The following is the author's response in Flagpole to my review, "A School Not Submerged." It is absolutely fair and reasoned, and I respect Tisserand immensely. I took a bite out of his book for being good, heartwarming, but inessential. It's a closed chapter in an ongoing, and perhaps ultimately tragic, story. New Orleans is still in the throes, and not in Dick Cheney's temporizing sense. Once all the camera crews leave after the second anniversary of Katrina has been eclipsed and the matter is no longer topical, New Orleans will still be there, dying.
New OrleansIf you want to understand the distinctness and necessity of southern Louisiana, read Tisserand's The Kingdom of Zydeco.
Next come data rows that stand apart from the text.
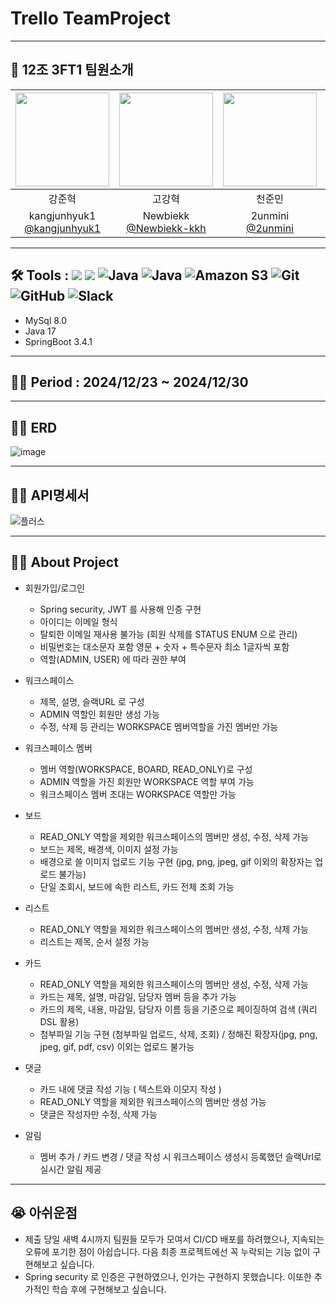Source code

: # Trello TeamProject 
---
## 🦹‍ 12조 3FT1 팀원소개
|<img src="https://avatars.githubusercontent.com/u/183330093?v=4" width="150" height="150"/>|<img src="https://avatars.githubusercontent.com/u/183330589?v=4" width="150" height="150"/>|<img src="https://avatars.githubusercontent.com/u/174124185?v=4" width="150" height="150"/>|<img src="https://avatars.githubusercontent.com/u/183378078?v=4" width="150" height="150"/>|
|:-:|:-:|:-:|:-:|
|강준혁|고강혁|천준민|장우태|
|kangjunhyuk1<br/>[@kangjunhyuk1](https://github.com/kangjunhyuk1)|Newbiekk<br/>[@Newbiekk-kkh](https://github.com/Newbiekk-kkh)|2unmini<br/>[@2unmini](https://github.com/2unmini)|jangutae<br/>[@jangutae](https://github.com/jangutae)|
---
## 🛠️ Tools :  <img src="https://img.shields.io/badge/mysql-4479A1?style=for-the-badge&logo=mysql&logoColor=white"> <img src="https://img.shields.io/badge/spring-6DB33F?style=for-the-badge&logo=github&logoColor=Green"> <img alt="Java" src ="https://img.shields.io/badge/Java-007396.svg?&style=for-the-badge&logo=Java&logoColor=white"/>  <img alt="Java" src ="https://img.shields.io/badge/intellijidea-000000.svg?&style=for-the-badge&logo=intellijidea&logoColor=white"/> ![Amazon S3](https://img.shields.io/badge/Amazon%20S3-FF9900?style=for-the-badge&logo=amazons3&logoColor=white) ![Git](https://img.shields.io/badge/git-%23F05033.svg?style=for-the-badge&logo=git&logoColor=white) ![GitHub](https://img.shields.io/badge/github-%23121011.svg?style=for-the-badge&logo=github&logoColor=white) ![Slack](https://img.shields.io/badge/Slack-4A154B?style=for-the-badge&logo=slack&logoColor=white)
- MySql 8.0
- Java 17
- SpringBoot 3.4.1
---
## 👨‍💻 Period : 2024/12/23 ~ 2024/12/30
---
## 👨‍💻 ERD
![image](https://github.com/user-attachments/assets/aba1e1ad-adc4-47e4-95e6-b416657efee3)


---
## 👨‍💻 API명세서

![플러스](https://github.com/user-attachments/assets/1833f1c6-2298-4244-bc2a-dbb4ecb02ff2)

---
## 👨‍💻 About Project

- 회원가입/로그인
  - Spring security, JWT 를 사용해 인증 구현
  - 아이디는 이메일 형식 
  - 탈퇴한 이메일 재사용 불가능 (회원 삭제를 STATUS ENUM 으로 관리)
  - 비밀번호는 대소문자 포함 영문 + 숫자 + 특수문자 최소 1글자씩 포함 
  - 역할(ADMIN, USER) 에 따라 권한 부여
    
- 워크스페이스
  - 제목, 설명, 슬랙URL 로 구성
  - ADMIN 역할인 회원만 생성 가능
  - 수정, 삭제 등 관리는 WORKSPACE 멤버역할을 가진 멤버만 가능
    
- 워크스페이스 멤버
  - 멤버 역할(WORKSPACE, BOARD, READ_ONLY)로 구성
  - ADMIN 역할을 가진 회원만 WORKSPACE 역할 부여 가능
  - 워크스페이스 멤버 초대는 WORKSPACE 역할만 가능
 
- 보드
  - READ_ONLY 역할을 제외한 워크스페이스의 멤버만 생성, 수정, 삭제 가능
  - 보드는 제목, 배경색, 이미지 설정 가능
  - 배경으로 쓸 이미지 업로드 기능 구현 (jpg, png, jpeg, gif 이외의 확장자는 업로드 불가능)
  - 단일 조회시, 보드에 속한 리스트, 카드 전체 조회 가능
 
- 리스트
  - READ_ONLY 역할을 제외한 워크스페이스의 멤버만 생성, 수정, 삭제 가능
  - 리스트는 제목, 순서 설정 가능
 
- 카드
  - READ_ONLY 역할을 제외한 워크스페이스의 멤버만 생성, 수정, 삭제 가능
  - 카드는 제목, 설명, 마감일, 담당자 멤버 등을 추가 가능
  - 카드의 제목, 내용, 마감일, 담당자 이름 등을 기준으로 페이징하여 검색 (쿼리DSL 활용)
  - 첨부파일 기능 구현 (첨부파일 업로드, 삭제, 조회) / 정해진 확장자(jpg, png, jpeg, gif, pdf, csv) 이외는 업로드 불가능
 
- 댓글
  - 카드 내에 댓글 작성 기능 ( 텍스트와 이모지 작성 )
  - READ_ONLY 역할을 제외한 워크스페이스의 멤버만 생성 가능
  - 댓글은 작성자만 수정, 삭제 가능

- 알림
  - 멤버 추가 / 카드 변경 / 댓글 작성 시 워크스페이스 생성시 등록했던 슬랙Url로 실시간 알림 제공
---

## 😭 아쉬운점
- 제출 당일 새벽 4시까지 팀원들 모두가 모여서 CI/CD 배포를 하려했으나, 지속되는 오류에 포기한 점이 아쉽습니다. 다음 최종 프로젝트에선 꼭 누락되는 기능 없이 구현해보고 싶습니다.
- Spring security 로 인증은 구현하였으나, 인가는 구현하지 못했습니다. 이또한 추가적인 학습 후에 구현해보고 싶습니다.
originally published August 29, 2007
Thank you to Donn Cooper and Flagpole for such a thoughtful review of Sugarcane Academy (and to Cooper for, in other pages, properly praising the New Orleans sno-ball) [Aug. 15]. I do want to add a bit more to the story: our decision to move was a difficult and complicated one that involved my wife’s loss of a job, as well as issues not related to Katrina, such as ailing parents in the Midwest. (I didn’t go into this part very deeply in the book, maybe I should have - it was pretty raw at the time.) Most importantly, I want to stress that the decision was not made in order to protect my kids from the struggles and even traumas of New Orleans; in fact, we spent a month back home this summer and return frequently, because I believe this magical city has more to teach my kids - and me - than ever before. Despite my current exile in colder climes, I continue to write about and report on life in the city, and I encourage Flagpole readers to visit New Orleans and see it all for yourself. The bars on Magazine Street are always a good place to begin.